━━━ Records provided

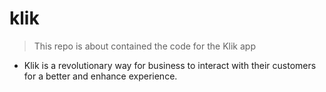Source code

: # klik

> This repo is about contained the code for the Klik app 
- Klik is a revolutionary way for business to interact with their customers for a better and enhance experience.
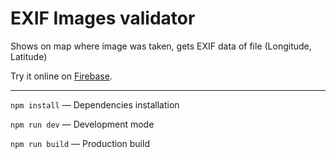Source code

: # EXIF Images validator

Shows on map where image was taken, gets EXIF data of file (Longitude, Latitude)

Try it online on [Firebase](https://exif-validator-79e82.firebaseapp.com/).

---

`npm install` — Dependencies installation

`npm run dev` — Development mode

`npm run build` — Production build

━━━━━━
━━━ Records provided

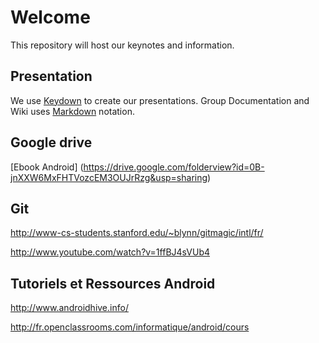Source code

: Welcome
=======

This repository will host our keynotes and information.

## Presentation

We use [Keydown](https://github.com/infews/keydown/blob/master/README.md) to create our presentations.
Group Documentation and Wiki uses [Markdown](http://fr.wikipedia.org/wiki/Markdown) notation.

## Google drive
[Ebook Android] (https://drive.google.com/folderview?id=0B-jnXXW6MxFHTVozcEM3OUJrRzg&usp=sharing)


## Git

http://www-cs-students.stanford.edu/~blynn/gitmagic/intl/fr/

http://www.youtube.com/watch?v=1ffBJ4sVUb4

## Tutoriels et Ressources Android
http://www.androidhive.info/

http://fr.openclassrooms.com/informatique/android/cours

━━━━━━
━━━ Records provided

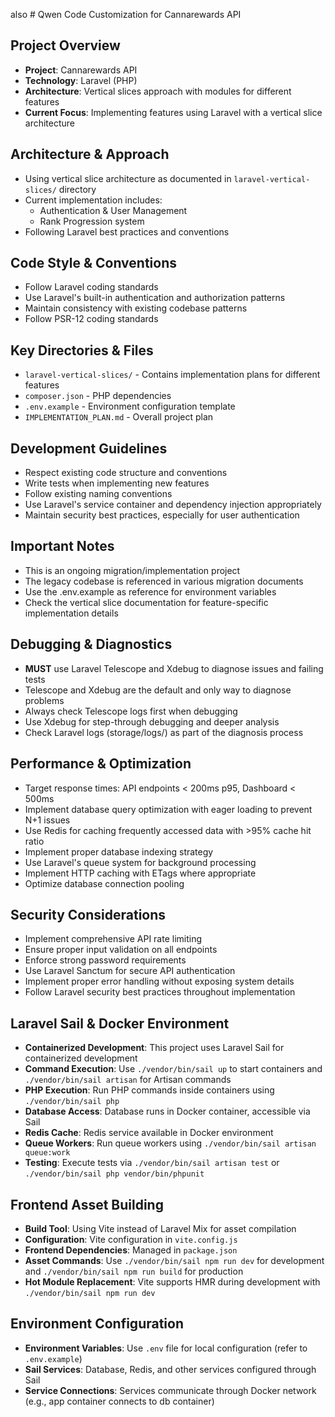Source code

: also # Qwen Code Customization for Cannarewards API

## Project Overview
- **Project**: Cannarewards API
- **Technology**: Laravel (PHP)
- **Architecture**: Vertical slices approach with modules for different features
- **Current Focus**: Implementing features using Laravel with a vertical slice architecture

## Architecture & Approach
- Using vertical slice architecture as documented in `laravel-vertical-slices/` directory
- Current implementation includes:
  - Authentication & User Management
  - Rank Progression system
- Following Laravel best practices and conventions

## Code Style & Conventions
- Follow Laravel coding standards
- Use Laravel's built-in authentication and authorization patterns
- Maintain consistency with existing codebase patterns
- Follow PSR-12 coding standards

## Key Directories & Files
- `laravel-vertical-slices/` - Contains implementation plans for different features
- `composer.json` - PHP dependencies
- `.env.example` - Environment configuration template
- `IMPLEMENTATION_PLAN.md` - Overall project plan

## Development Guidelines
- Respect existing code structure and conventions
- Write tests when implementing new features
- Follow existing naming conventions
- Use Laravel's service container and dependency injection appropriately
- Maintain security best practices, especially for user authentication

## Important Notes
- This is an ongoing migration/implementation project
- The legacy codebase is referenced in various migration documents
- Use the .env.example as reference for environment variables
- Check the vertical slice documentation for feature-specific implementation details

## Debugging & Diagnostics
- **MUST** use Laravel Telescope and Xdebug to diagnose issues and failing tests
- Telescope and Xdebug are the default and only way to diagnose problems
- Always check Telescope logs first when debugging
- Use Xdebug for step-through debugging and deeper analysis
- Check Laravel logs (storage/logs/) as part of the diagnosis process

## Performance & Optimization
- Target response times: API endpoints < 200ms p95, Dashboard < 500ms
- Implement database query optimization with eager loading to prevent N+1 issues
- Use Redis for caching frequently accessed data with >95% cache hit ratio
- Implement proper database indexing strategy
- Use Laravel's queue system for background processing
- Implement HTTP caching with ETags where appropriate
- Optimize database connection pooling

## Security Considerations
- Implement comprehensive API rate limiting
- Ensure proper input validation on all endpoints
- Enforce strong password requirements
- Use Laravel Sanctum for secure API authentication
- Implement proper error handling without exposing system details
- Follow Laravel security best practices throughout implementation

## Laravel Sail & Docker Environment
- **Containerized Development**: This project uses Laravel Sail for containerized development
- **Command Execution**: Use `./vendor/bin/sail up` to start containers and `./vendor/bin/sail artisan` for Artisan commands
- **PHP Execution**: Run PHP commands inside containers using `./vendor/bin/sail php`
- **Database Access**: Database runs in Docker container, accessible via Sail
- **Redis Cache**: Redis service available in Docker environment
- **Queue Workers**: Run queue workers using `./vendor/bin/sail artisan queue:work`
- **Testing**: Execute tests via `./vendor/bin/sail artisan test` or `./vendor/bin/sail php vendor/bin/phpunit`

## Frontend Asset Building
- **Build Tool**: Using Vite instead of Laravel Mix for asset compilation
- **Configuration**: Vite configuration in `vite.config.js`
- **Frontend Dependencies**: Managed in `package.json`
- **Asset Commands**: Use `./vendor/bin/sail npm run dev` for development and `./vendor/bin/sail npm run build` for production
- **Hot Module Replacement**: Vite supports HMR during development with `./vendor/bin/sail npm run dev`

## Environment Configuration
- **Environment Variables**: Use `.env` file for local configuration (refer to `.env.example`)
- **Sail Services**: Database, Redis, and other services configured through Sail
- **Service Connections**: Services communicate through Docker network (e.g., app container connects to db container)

━━━━━━

* [What you are asked to do]: Taking the listing above as the source, transcribe only the lines starting at the line with "- Implement comprehensive API rate limiting" and going through the line with "- Implement proper error", unaltered and with both ends included.

* [Solved exercise]:
- Implement comprehensive API rate limiting
- Ensure proper input validation on all endpoints
- Enforce strong password requirements
- Use Laravel Sanctum for secure API authentication
- Implement proper error handling without exposing system details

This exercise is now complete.